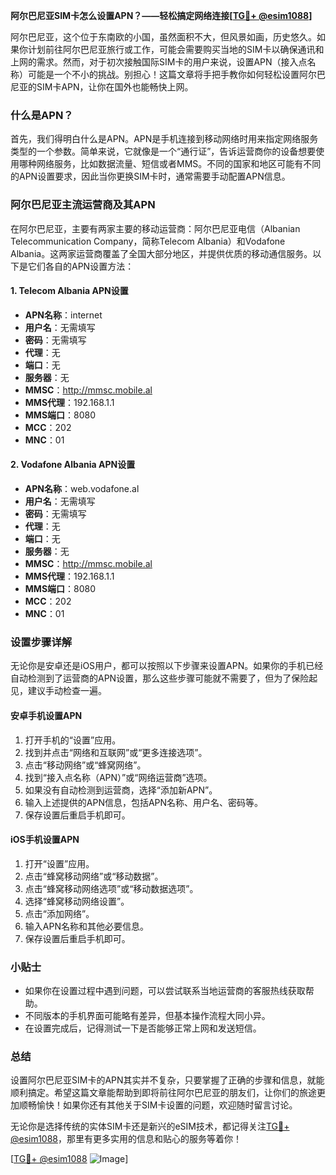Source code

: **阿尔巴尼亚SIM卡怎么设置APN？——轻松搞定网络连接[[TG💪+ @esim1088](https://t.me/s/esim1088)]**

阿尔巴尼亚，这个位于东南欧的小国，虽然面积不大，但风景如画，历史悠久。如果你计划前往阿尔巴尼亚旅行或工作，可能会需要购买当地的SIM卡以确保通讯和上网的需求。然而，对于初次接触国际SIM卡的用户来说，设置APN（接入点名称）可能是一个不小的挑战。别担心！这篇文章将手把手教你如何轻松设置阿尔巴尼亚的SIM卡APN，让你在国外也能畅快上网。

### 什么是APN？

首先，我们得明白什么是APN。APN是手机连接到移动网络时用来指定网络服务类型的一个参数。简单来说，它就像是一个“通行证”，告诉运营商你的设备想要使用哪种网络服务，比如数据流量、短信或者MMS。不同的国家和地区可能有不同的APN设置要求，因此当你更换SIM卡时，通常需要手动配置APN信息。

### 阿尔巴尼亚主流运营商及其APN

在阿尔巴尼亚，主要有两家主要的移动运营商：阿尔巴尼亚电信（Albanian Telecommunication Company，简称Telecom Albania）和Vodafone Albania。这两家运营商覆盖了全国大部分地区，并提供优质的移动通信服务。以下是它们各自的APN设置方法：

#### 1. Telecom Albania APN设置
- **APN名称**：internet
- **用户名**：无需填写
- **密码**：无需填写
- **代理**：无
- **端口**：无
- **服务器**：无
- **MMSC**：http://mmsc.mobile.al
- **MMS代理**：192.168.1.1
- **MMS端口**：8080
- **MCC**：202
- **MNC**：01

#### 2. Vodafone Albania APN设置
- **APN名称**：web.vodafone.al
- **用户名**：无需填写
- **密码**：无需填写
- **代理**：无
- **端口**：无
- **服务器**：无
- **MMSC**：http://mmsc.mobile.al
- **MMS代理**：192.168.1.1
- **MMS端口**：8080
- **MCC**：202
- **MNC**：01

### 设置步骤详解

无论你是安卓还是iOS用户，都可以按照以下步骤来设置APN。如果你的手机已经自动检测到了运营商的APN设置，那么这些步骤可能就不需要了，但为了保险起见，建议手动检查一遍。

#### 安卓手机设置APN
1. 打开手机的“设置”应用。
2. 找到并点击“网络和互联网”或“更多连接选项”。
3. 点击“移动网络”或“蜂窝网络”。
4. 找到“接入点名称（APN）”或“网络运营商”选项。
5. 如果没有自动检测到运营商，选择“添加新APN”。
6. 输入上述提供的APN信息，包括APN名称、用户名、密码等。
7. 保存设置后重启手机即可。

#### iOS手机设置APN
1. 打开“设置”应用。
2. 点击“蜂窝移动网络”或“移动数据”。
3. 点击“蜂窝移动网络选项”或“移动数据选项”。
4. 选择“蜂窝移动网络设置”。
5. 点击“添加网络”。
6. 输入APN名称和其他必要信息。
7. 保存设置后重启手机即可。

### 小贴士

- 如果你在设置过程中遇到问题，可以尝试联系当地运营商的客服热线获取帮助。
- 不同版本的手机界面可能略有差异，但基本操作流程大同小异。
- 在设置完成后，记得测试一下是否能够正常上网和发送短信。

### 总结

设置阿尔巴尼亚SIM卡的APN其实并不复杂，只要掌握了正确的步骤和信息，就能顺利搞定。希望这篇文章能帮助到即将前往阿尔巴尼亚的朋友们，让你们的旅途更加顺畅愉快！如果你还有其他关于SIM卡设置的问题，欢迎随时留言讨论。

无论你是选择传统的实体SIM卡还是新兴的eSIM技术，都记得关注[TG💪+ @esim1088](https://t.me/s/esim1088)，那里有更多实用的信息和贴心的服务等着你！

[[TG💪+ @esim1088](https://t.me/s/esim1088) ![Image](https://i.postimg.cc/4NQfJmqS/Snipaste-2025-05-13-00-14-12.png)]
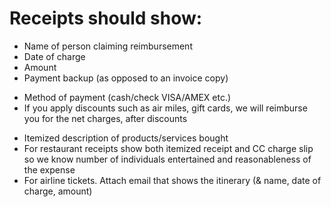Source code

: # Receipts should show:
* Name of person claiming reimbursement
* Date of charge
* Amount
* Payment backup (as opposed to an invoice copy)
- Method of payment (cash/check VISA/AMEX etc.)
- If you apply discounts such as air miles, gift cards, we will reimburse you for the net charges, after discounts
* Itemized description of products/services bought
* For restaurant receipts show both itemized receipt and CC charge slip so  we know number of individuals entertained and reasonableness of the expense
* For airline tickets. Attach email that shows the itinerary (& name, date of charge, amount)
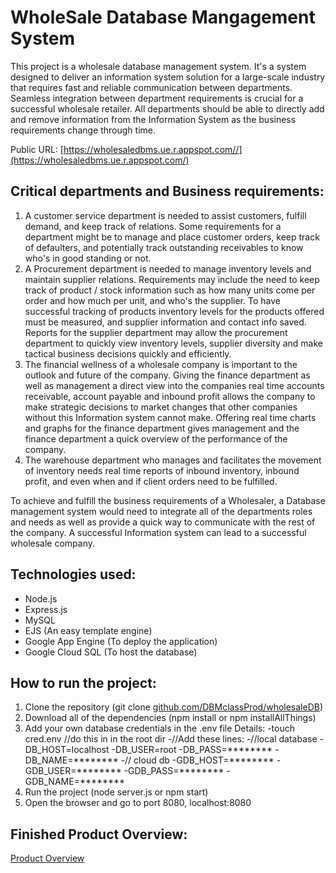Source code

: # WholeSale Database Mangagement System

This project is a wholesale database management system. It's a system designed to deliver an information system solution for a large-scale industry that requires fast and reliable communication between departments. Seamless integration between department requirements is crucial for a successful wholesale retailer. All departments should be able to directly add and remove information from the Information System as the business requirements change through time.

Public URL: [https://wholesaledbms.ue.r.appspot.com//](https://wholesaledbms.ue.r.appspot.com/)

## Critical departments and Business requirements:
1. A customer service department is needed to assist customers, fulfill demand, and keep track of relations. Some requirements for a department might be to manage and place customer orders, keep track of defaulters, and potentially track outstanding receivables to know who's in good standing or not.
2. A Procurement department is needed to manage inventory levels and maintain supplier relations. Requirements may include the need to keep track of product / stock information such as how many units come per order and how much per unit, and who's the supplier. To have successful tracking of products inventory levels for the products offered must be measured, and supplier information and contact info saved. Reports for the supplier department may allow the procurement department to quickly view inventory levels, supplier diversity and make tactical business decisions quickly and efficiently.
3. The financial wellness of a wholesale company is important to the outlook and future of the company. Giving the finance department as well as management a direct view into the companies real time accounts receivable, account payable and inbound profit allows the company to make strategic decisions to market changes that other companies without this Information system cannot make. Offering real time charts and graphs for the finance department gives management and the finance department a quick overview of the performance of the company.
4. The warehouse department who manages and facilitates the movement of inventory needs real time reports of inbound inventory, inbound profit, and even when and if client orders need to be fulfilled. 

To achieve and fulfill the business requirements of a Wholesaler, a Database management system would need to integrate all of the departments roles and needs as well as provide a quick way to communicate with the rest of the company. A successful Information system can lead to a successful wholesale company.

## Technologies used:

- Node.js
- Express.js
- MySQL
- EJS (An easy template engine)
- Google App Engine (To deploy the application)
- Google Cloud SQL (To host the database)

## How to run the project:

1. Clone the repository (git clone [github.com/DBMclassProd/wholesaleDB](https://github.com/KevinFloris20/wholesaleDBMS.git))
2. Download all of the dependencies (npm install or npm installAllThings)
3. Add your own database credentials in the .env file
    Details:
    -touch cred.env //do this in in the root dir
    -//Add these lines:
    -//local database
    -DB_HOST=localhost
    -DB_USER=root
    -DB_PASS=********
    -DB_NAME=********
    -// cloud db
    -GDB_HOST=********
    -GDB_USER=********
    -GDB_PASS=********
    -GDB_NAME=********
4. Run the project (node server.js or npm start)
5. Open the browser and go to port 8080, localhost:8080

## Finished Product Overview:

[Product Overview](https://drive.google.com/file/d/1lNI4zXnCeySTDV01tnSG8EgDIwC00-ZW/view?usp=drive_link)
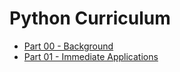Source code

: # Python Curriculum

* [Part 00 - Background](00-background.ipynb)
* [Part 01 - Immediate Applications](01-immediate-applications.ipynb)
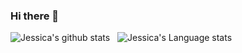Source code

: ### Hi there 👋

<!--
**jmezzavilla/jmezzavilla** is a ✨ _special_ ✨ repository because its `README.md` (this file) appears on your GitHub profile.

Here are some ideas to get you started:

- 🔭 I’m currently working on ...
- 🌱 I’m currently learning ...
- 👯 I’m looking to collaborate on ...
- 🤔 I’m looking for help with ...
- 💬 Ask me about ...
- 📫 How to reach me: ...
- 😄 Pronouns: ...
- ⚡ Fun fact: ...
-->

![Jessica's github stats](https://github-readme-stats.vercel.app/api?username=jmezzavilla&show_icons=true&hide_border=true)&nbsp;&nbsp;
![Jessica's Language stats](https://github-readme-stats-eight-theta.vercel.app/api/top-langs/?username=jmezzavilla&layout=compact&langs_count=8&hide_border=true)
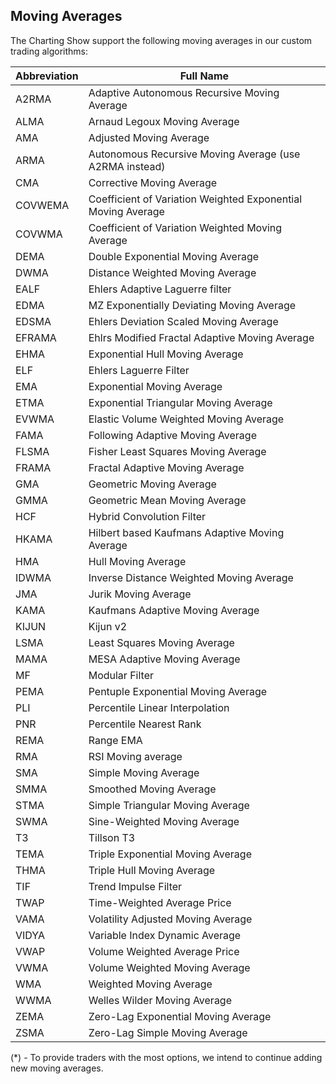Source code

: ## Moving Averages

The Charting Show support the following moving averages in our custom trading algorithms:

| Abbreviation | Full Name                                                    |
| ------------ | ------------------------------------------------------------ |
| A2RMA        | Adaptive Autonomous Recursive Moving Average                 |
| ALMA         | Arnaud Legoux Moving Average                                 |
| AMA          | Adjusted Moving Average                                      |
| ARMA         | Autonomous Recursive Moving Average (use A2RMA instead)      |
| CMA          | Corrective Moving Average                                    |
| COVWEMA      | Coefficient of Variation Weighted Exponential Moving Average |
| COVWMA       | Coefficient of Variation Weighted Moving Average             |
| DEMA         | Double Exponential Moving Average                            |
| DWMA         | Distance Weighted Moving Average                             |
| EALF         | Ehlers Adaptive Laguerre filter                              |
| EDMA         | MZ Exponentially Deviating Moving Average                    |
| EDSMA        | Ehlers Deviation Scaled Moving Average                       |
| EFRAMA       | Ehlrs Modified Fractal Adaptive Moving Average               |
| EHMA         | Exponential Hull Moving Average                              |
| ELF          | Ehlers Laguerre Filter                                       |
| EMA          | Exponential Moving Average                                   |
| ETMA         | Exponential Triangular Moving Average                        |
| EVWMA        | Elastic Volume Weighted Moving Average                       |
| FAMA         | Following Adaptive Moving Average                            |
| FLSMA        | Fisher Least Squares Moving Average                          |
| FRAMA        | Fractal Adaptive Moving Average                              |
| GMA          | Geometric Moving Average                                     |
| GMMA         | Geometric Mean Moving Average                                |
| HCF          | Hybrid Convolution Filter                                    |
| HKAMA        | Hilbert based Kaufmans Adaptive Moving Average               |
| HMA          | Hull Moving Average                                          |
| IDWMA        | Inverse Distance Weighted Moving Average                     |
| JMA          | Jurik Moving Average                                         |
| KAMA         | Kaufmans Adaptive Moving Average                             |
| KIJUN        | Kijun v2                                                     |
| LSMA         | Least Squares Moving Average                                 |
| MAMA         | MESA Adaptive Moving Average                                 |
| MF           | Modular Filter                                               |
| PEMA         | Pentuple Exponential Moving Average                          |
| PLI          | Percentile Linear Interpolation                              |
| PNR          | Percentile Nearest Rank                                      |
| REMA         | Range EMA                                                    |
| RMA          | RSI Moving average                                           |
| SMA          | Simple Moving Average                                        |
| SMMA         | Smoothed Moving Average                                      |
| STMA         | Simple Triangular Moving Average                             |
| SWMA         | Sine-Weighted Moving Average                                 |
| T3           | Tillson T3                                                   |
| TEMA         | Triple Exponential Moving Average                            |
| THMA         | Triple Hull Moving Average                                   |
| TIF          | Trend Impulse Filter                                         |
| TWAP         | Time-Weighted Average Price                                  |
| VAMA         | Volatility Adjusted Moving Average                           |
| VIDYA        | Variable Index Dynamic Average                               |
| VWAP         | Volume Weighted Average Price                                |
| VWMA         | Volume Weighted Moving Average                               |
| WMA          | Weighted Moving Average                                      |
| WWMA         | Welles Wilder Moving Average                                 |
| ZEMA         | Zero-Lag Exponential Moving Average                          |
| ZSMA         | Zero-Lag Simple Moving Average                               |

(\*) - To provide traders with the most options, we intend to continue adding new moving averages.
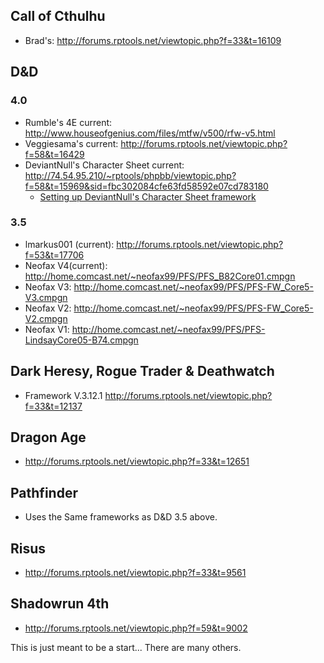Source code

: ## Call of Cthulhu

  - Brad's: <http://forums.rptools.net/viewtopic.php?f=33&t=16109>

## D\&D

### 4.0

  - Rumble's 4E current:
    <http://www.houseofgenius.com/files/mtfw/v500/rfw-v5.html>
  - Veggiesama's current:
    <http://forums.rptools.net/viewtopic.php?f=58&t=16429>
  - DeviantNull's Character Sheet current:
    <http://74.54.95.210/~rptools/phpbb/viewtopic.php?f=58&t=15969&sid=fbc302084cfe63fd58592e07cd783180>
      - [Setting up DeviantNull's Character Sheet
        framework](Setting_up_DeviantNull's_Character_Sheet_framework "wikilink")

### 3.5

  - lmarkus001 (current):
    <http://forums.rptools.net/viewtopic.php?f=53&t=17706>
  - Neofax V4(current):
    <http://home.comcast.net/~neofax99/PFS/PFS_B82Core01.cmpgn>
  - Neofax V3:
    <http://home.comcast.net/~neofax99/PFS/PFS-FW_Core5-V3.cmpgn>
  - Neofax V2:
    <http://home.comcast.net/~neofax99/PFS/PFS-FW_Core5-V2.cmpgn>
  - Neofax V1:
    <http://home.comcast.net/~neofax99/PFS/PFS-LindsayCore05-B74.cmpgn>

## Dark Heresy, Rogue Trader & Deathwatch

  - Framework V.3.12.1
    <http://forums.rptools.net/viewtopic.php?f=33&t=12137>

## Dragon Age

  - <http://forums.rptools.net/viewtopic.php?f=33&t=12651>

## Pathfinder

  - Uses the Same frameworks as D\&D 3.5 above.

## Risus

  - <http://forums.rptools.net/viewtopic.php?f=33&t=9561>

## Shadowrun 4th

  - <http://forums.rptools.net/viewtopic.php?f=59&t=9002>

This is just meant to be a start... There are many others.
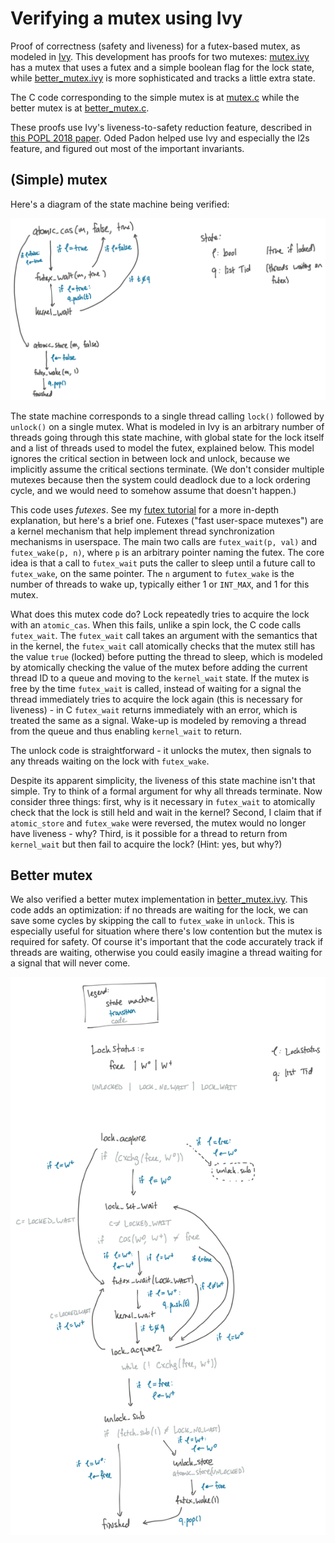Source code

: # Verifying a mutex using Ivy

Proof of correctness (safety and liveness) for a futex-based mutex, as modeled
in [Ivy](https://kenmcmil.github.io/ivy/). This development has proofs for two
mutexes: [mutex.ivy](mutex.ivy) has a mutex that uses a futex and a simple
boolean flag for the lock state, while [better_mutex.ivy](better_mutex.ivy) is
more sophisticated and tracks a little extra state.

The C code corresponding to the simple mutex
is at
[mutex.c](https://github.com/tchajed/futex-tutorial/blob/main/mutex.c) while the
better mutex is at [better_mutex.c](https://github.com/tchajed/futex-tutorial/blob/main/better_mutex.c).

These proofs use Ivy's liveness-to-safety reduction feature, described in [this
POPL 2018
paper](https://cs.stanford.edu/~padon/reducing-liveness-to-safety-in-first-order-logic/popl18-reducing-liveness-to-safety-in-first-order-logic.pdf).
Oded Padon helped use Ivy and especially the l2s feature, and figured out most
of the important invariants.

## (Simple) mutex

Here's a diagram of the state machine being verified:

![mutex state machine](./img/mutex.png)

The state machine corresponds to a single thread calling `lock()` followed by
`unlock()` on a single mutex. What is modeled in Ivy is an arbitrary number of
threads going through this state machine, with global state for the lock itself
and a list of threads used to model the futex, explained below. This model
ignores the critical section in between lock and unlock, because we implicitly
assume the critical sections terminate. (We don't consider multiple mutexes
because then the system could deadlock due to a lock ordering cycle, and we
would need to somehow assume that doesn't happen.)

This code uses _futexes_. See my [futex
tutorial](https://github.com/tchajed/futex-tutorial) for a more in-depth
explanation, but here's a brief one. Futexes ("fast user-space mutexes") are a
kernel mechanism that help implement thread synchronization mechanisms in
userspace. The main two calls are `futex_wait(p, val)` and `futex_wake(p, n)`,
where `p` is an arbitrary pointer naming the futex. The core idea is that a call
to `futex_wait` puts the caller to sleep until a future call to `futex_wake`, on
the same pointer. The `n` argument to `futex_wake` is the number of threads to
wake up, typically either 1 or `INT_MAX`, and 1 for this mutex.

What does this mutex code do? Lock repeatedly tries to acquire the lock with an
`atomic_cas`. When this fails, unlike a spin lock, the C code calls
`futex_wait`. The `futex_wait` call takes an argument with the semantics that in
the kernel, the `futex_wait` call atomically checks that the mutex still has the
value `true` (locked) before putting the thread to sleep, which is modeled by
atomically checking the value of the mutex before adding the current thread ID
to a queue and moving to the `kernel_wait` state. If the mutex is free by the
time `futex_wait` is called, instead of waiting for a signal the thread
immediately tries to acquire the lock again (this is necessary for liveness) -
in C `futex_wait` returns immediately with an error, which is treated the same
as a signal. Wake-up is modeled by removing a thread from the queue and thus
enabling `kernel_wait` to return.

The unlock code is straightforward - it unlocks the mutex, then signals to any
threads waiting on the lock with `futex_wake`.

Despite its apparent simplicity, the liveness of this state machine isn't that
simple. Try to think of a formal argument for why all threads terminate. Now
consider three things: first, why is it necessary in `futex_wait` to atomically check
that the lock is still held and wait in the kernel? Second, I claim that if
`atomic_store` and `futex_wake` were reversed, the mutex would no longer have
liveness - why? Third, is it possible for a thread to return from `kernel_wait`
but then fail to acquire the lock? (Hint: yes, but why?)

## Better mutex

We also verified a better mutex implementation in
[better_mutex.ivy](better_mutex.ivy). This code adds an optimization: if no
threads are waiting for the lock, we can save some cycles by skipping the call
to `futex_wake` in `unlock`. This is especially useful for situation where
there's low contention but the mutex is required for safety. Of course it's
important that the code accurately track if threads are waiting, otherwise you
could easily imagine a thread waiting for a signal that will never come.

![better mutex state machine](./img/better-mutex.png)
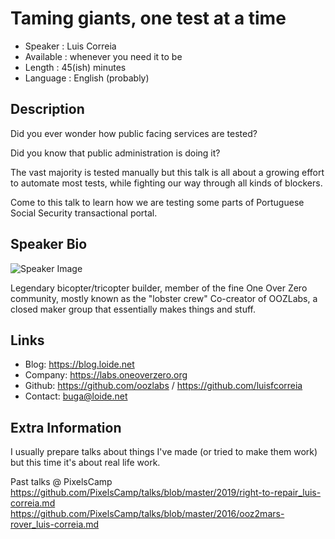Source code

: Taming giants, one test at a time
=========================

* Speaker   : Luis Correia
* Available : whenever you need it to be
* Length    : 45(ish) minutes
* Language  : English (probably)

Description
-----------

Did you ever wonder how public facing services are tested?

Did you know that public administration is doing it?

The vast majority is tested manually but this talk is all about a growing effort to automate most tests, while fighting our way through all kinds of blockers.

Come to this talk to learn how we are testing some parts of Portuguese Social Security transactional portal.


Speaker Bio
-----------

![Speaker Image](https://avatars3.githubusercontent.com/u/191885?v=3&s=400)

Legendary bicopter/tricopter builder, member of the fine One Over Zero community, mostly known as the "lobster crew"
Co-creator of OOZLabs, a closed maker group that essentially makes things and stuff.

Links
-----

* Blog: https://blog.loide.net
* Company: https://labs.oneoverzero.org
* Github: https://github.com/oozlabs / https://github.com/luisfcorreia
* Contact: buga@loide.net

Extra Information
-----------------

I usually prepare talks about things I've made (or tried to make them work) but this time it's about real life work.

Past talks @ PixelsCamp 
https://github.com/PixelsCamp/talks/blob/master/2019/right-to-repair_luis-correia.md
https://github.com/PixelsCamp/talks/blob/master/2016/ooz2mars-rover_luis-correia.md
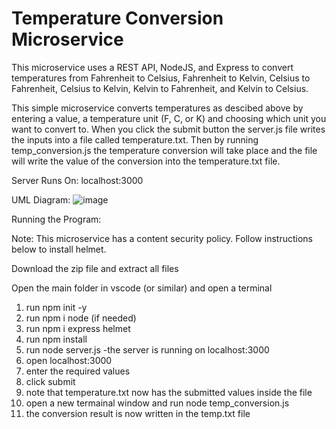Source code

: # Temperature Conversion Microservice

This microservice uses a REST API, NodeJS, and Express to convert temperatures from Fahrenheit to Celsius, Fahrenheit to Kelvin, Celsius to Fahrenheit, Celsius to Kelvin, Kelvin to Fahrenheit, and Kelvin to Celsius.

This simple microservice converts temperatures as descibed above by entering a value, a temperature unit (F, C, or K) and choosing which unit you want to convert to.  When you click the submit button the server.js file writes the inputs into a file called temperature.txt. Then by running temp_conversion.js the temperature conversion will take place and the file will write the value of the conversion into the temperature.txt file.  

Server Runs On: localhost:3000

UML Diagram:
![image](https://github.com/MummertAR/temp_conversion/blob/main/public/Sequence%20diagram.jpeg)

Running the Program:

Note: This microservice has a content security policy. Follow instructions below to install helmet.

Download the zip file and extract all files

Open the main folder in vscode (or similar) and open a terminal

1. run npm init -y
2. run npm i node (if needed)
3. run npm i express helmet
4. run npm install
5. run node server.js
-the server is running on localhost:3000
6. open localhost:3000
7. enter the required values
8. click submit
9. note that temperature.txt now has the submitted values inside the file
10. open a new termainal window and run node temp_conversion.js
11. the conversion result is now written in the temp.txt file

REQUIRED ACTION: Out of the listing above, reproduce exactly the lines from the one with "Arnaud Legoux Moving" up to and including the one with "Geometric Moving Average".

TASK OUTPUT:
| ALMA         | Arnaud Legoux Moving Average                                 |
| AMA          | Adjusted Moving Average                                      |
| ARMA         | Autonomous Recursive Moving Average (use A2RMA instead)      |
| CMA          | Corrective Moving Average                                    |
| COVWEMA      | Coefficient of Variation Weighted Exponential Moving Average |
| COVWMA       | Coefficient of Variation Weighted Moving Average             |
| DEMA         | Double Exponential Moving Average                            |
| DWMA         | Distance Weighted Moving Average                             |
| EALF         | Ehlers Adaptive Laguerre filter                              |
| EDMA         | MZ Exponentially Deviating Moving Average                    |
| EDSMA        | Ehlers Deviation Scaled Moving Average                       |
| EFRAMA       | Ehlrs Modified Fractal Adaptive Moving Average               |
| EHMA         | Exponential Hull Moving Average                              |
| ELF          | Ehlers Laguerre Filter                                       |
| EMA          | Exponential Moving Average                                   |
| ETMA         | Exponential Triangular Moving Average                        |
| EVWMA        | Elastic Volume Weighted Moving Average                       |
| FAMA         | Following Adaptive Moving Average                            |
| FLSMA        | Fisher Least Squares Moving Average                          |
| FRAMA        | Fractal Adaptive Moving Average                              |
| GMA          | Geometric Moving Average                                     |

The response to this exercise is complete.